L’aspic est, comme en Europe, un plat comprenant divers ingrédients mis dans de la gelée à partir de bouillon de viande; il est appelé en Russie stouden ou encore kholodets. L’oukha, quant à elle, est une soupe traditionnelle de poisson.
Pragmatisme culinaire
Le premier empereur russe Pierre Ier avait la réputation d’un homme sobre, pour ne pas dire ascétique.

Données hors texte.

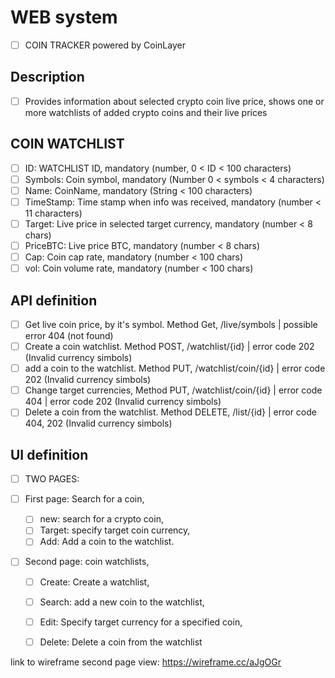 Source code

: # WEB system
- [ ] COIN TRACKER powered by CoinLayer

## Description
- [ ] Provides information about selected crypto coin live price, shows one or more watchlists of added crypto coins
and their live prices

## COIN WATCHLIST
- [ ] ID: WATCHLIST ID, mandatory (number, 0 < ID < 100 characters)
- [ ] Symbols: Coin symbol, mandatory (Number 0 < symbols < 4 characters)
- [ ] Name: CoinName, mandatory (String < 100 characters)
- [ ] TimeStamp: Time stamp when info was received, mandatory (number < 11 characters)
- [ ] Target: Live price in selected target currency, mandatory (number < 8 chars)
- [ ] PriceBTC: Live price BTC, mandatory (number < 8 chars)
- [ ] Cap: Coin cap rate, mandatory (number < 100 chars)
- [ ] vol: Coin volume rate, mandatory (number < 100 chars)

## API definition
- [ ] Get live coin price, by it's symbol. Method Get, /live/symbols | possible error 404 (not found)
- [ ] Create a coin watchlist. Method POST, /watchlist/{id} | error code 202 (Invalid currency simbols)
- [ ] add a coin to the watchlist. Method PUT, /watchlist/coin/{id} | error code 202 (Invalid currency simbols)
- [ ] Change target currencies, Method PUT, /watchlist/coin/{id} | error code 404 | error code 202 (Invalid currency simbols)
- [ ] Delete a coin from the watchlist. Method DELETE, /list/{id} | error code 404, 202 (Invalid currency simbols)

## UI definition
- [ ] TWO PAGES:

- [ ] First page:
     Search for a coin,
   - [ ] new: search for a crypto coin,
   - [ ] Target: specify target coin currency,
   - [ ] Add: Add a coin to the watchlist.
       
- [ ] Second page:
    coin watchlists,
  - [ ] Create: Create a watchlist,
  - [ ] Search: add a new coin to the watchlist,
  - [ ] Edit: Specify target currency for a specified coin,
  - [ ] Delete: Delete a coin from the watchlist
  
  
link to wireframe second page view: https://wireframe.cc/aJgOGr
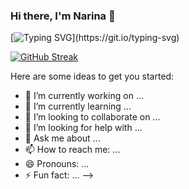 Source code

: ### Hi there, I'm Narina 👋

[![Typing SVG](https://readme-typing-svg.herokuapp.com?color=%2336BCF7&lines=Welcome!)](https://git.io/typing-svg)


[![GitHub Streak](https://github-readme-streak-stats.herokuapp.com/?user=NarinaK)](https://git.io/streak-stats)


<!--
**NarinaK/NarinaK** is a ✨ _special_ ✨ repository because its `README.md` (this file) appears on your GitHub profile.
<!-- [![Top Langs](https://github-readme-stats.vercel.app/api/top-langs/?username=NarinaK)](https://github.com/NarinaK/github-readme-stats) -->
Here are some ideas to get you started:

- 🔭 I’m currently working on ...
- 🌱 I’m currently learning ...
- 👯 I’m looking to collaborate on ...
- 🤔 I’m looking for help with ...
- 💬 Ask me about ...
- 📫 How to reach me: ...
- 😄 Pronouns: ...
- ⚡ Fun fact: ...
-->

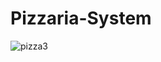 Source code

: # Pizzaria-System
![pizza3](https://github.com/Junior-Stranner/Pizzaria-System/assets/116032249/1e7c9926-4be4-485f-b502-890a6fe2b96a)
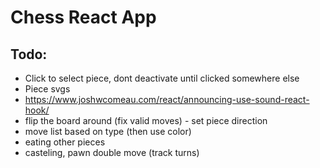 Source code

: # Chess React App

## Todo:
- Click to select piece, dont deactivate until clicked somewhere else
- Piece svgs
- https://www.joshwcomeau.com/react/announcing-use-sound-react-hook/
- flip the board around (fix valid moves) - set piece direction
- move list based on type (then use color)
- eating other pieces
- casteling, pawn double move (track turns) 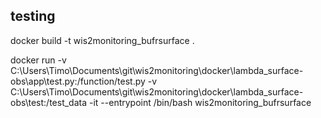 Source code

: ## testing


docker build -t wis2monitoring_bufrsurface .

docker run -v C:\Users\Timo\Documents\git\wis2monitoring\docker\lambda_surface-obs\app\test.py:/function/test.py  -v C:\Users\Timo\Documents\git\wis2monitoring\docker\lambda_surface-obs\test\:/test_data  -it --entrypoint /bin/bash wis2monitoring_bufrsurface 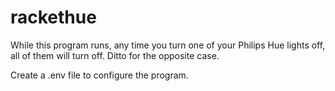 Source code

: # rackethue

While this program runs, any time you turn one of your Philips Hue lights off, all of them will turn off.
Ditto for the opposite case.

Create a .env file to configure the program.
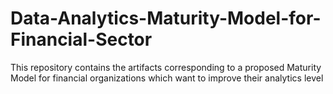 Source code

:# Data-Analytics-Maturity-Model-for-Financial-Sector
This repository contains the artifacts corresponding to a proposed Maturity Model for financial organizations which want to improve their analytics level
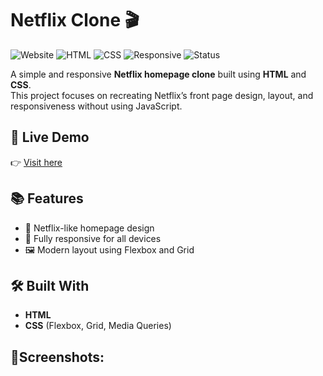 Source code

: 
# Netflix Clone 🎬

![Website](https://img.shields.io/website?url=https://CodeBySameeer.github.io/Netflix-clone/)
![HTML](https://img.shields.io/badge/HTML-5-orange)
![CSS](https://img.shields.io/badge/CSS-3-blue)
![Responsive](https://img.shields.io/badge/Responsive-Yes-brightgreen)
![Status](https://img.shields.io/badge/Status-Completed-success)



A simple and responsive **Netflix homepage clone** built using **HTML** and **CSS**.  
This project focuses on recreating Netflix’s front page design, layout, and responsiveness without using JavaScript.



## 🚀 Live Demo

👉 [Visit here](https://CodeBySameeer.github.io/Netflix-clone/)


## 📚 Features

- 🎨 Netflix-like homepage design
- 📱 Fully responsive for all devices
- 🖼️ Modern layout using Flexbox and Grid

## 🛠️ Built With

- **HTML**
- **CSS** (Flexbox, Grid, Media Queries)

## 📂Screenshots:

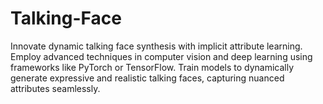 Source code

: # Talking-Face
Innovate dynamic talking face synthesis with implicit attribute learning. Employ advanced techniques in computer vision and deep learning using frameworks like PyTorch or TensorFlow. Train models to dynamically generate expressive and realistic talking faces, capturing nuanced attributes seamlessly.

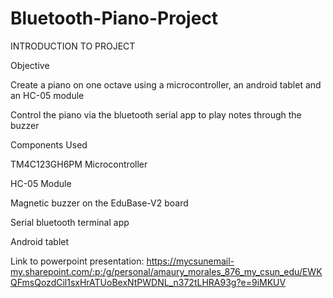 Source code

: # Bluetooth-Piano-Project
INTRODUCTION TO PROJECT

Objective

  Create a piano on one octave using a microcontroller, an android tablet and an HC-05 module

  Control the piano via the bluetooth serial app to play notes through the buzzer

Components Used

  TM4C123GH6PM Microcontroller

  HC-05 Module

  Magnetic buzzer on the EduBase-V2 board
  
  Serial bluetooth terminal app

  Android tablet  

  Link to powerpoint presentation: https://mycsunemail-my.sharepoint.com/:p:/g/personal/amaury_morales_876_my_csun_edu/EWKQFmsQozdCil1sxHrATUoBexNtPWDNL_n372tLHRA93g?e=9iMKUV
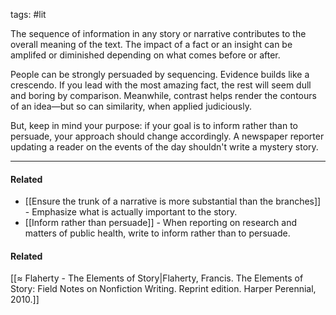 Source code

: tags: #lit 

The sequence of information in any story or narrative contributes to the overall meaning of the text. The impact of a fact or an insight can be amplifed or diminished depending on what comes before or after.

People can be strongly persuaded by sequencing. Evidence builds like a crescendo. If you lead with the most amazing fact, the rest will seem dull and boring by comparison. Meanwhile, contrast helps render the contours of an idea—but so can similarity, when applied judiciously. 

But, keep in mind your purpose: if your goal is to inform rather than to persuade, your approach should change accordingly. A newspaper reporter updating a reader on the events of the day shouldn't write a mystery story.

---
#### Related
- [[Ensure the trunk of a narrative is more substantial than the branches]] - Emphasize what is actually important to the story. 
- [[Inform rather than persuade]] - When reporting on research and matters of public health, write to inform rather than to persuade. 

#### Related
[[≈ Flaherty - The Elements of Story|Flaherty, Francis. The Elements of Story: Field Notes on Nonfiction Writing. Reprint edition. Harper Perennial, 2010.]]
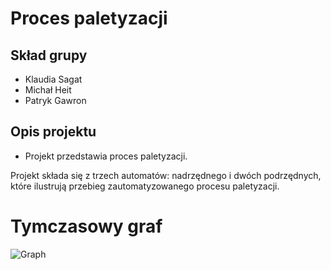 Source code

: # Proces paletyzacji
## Skład grupy
* Klaudia Sagat
* Michał Heit
* Patryk Gawron

## Opis projektu

- Projekt przedstawia proces paletyzacji. 

Projekt składa się z trzech automatów: nadrzędnego i dwóch podrzędnych, które ilustrują przebieg zautomatyzowanego procesu paletyzacji.

# Tymczasowy graf
![Graph](https://github.com/patrykGawron/TSWR_projekt/blob/master/diagrams.png)

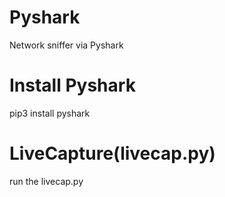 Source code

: # Pyshark
Network sniffer via Pyshark

# Install Pyshark
pip3 install pyshark

# LiveCapture(livecap.py)
  run the livecap.py
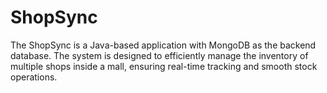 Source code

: # ShopSync
The ShopSync is a Java-based application with MongoDB as the backend database. The system is designed to efficiently manage the inventory of multiple shops inside a mall, ensuring real-time tracking and smooth stock operations.

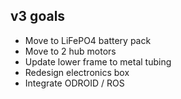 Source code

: 
v3 goals
--------

* Move to LiFePO4 battery pack
* Move to 2 hub motors
* Update lower frame to metal tubing
* Redesign electronics box
* Integrate ODROID / ROS
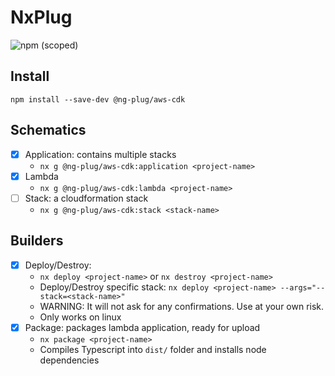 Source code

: # NxPlug

![npm (scoped)](https://img.shields.io/npm/v/@nx-plug/aws-cdk?style=flat-square)

## Install

`npm install --save-dev @ng-plug/aws-cdk`

## Schematics

-   [x] Application: contains multiple stacks
    -   `nx g @ng-plug/aws-cdk:application <project-name>`
-   [x] Lambda
    -   `nx g @ng-plug/aws-cdk:lambda <project-name>`
-   [ ] Stack: a cloudformation stack
    -   `nx g @ng-plug/aws-cdk:stack <stack-name>`

## Builders

-   [x] Deploy/Destroy:
    -   `nx deploy <project-name>` or `nx destroy <project-name>`
    -   Deploy/Destroy specific stack: `nx deploy <project-name> --args="--stack=<stack-name>"`
    -   WARNING: It will not ask for any confirmations. Use at your own risk.
    -   Only works on linux
-   [x] Package: packages lambda application, ready for upload
    -   `nx package <project-name>`
    -   Compiles Typescript into `dist/` folder and installs node dependencies
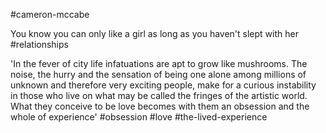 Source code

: #cameron-mccabe

You know you can only like a girl as long as you haven't slept with her
#relationships 

'In the fever of city life infatuations are apt to grow like mushrooms. The noise, the hurry and the sensation of being one alone among millions of unknown and therefore very exciting people, make for a curious instability in those who live on what may be called the fringes of the artistic world. What they conceive to be love becomes with them an obsession and the whole of experience'
#obsession #love #the-lived-experience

L’un de ses compagnons, le mécanicien et sculpteur Andreï Nartov, se souvenait : « Pierre le Grand n’aimait pas la pompe et la splendeur, et préférait ne pas avoir beaucoup de domestiques. Quant à son repas, il comprenait du chtchi [soupe russe au chou, ndlr], des aspics, de la bouillie, de la viande grillée avec des concombres ou des citrons marinés, des salaisons, du jambon et du fromage Limburger dont il était particulièrement friand; tout cela était cuisiné par son mundkoch [« chef » en alleman, ndlr], Velten. Le souverain buvait de l’anisette; quant aux boissons habituelles, il préférait le kvas; durant le déjeuner, il buvait de l’hermitage français [vin rouge de la vallée du Rhône septentrional, ndlr] et parfois du vin hongrois [du tokay doux, ndlr]; il ne mangeait jamais de poisson ».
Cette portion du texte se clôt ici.